- [EXERCISE INPUTS]:
● ● ● ●

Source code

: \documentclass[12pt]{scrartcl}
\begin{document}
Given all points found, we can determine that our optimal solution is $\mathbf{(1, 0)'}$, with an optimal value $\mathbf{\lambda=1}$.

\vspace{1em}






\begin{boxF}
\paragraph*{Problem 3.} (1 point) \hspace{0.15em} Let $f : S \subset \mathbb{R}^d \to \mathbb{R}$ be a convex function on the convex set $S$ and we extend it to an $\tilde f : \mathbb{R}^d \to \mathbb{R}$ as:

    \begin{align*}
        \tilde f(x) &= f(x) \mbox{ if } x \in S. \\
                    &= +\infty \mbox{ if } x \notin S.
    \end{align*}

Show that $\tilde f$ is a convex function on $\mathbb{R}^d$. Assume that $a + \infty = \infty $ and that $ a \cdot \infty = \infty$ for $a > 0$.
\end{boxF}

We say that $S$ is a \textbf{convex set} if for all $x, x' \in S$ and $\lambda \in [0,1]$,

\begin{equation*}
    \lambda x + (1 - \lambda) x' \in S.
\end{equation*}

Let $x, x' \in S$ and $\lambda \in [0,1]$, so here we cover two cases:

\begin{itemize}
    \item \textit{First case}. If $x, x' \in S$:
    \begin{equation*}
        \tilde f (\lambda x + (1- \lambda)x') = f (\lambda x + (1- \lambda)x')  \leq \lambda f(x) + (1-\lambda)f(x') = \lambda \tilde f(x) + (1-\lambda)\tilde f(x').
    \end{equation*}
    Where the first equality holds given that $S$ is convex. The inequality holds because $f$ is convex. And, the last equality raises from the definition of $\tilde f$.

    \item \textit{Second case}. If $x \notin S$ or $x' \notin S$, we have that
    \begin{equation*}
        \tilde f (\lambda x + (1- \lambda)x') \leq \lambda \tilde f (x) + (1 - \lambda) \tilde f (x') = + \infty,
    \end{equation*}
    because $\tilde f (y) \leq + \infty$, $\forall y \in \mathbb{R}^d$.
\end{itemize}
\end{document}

● ● ● ●

- [WORK INSTRUCTION]:
The response should reproduce every entry above exactly.

- [WRITTEN ANSWER]:
Source code

: \documentclass[12pt]{scrartcl}
\begin{document}
Given all points found, we can determine that our optimal solution is $\mathbf{(1, 0)'}$, with an optimal value $\mathbf{\lambda=1}$.

\vspace{1em}






\begin{boxF}
\paragraph*{Problem 3.} (1 point) \hspace{0.15em} Let $f : S \subset \mathbb{R}^d \to \mathbb{R}$ be a convex function on the convex set $S$ and we extend it to an $\tilde f : \mathbb{R}^d \to \mathbb{R}$ as:

    \begin{align*}
        \tilde f(x) &= f(x) \mbox{ if } x \in S. \\
                    &= +\infty \mbox{ if } x \notin S.
    \end{align*}

Show that $\tilde f$ is a convex function on $\mathbb{R}^d$. Assume that $a + \infty = \infty $ and that $ a \cdot \infty = \infty$ for $a > 0$.
\end{boxF}

We say that $S$ is a \textbf{convex set} if for all $x, x' \in S$ and $\lambda \in [0,1]$,

\begin{equation*}
    \lambda x + (1 - \lambda) x' \in S.
\end{equation*}

Let $x, x' \in S$ and $\lambda \in [0,1]$, so here we cover two cases:

\begin{itemize}
    \item \textit{First case}. If $x, x' \in S$:
    \begin{equation*}
        \tilde f (\lambda x + (1- \lambda)x') = f (\lambda x + (1- \lambda)x')  \leq \lambda f(x) + (1-\lambda)f(x') = \lambda \tilde f(x) + (1-\lambda)\tilde f(x').
    \end{equation*}
    Where the first equality holds given that $S$ is convex. The inequality holds because $f$ is convex. And, the last equality raises from the definition of $\tilde f$.

    \item \textit{Second case}. If $x \notin S$ or $x' \notin S$, we have that
    \begin{equation*}
        \tilde f (\lambda x + (1- \lambda)x') \leq \lambda \tilde f (x) + (1 - \lambda) \tilde f (x') = + \infty,
    \end{equation*}
    because $\tilde f (y) \leq + \infty$, $\forall y \in \mathbb{R}^d$.
\end{itemize}
\end{document}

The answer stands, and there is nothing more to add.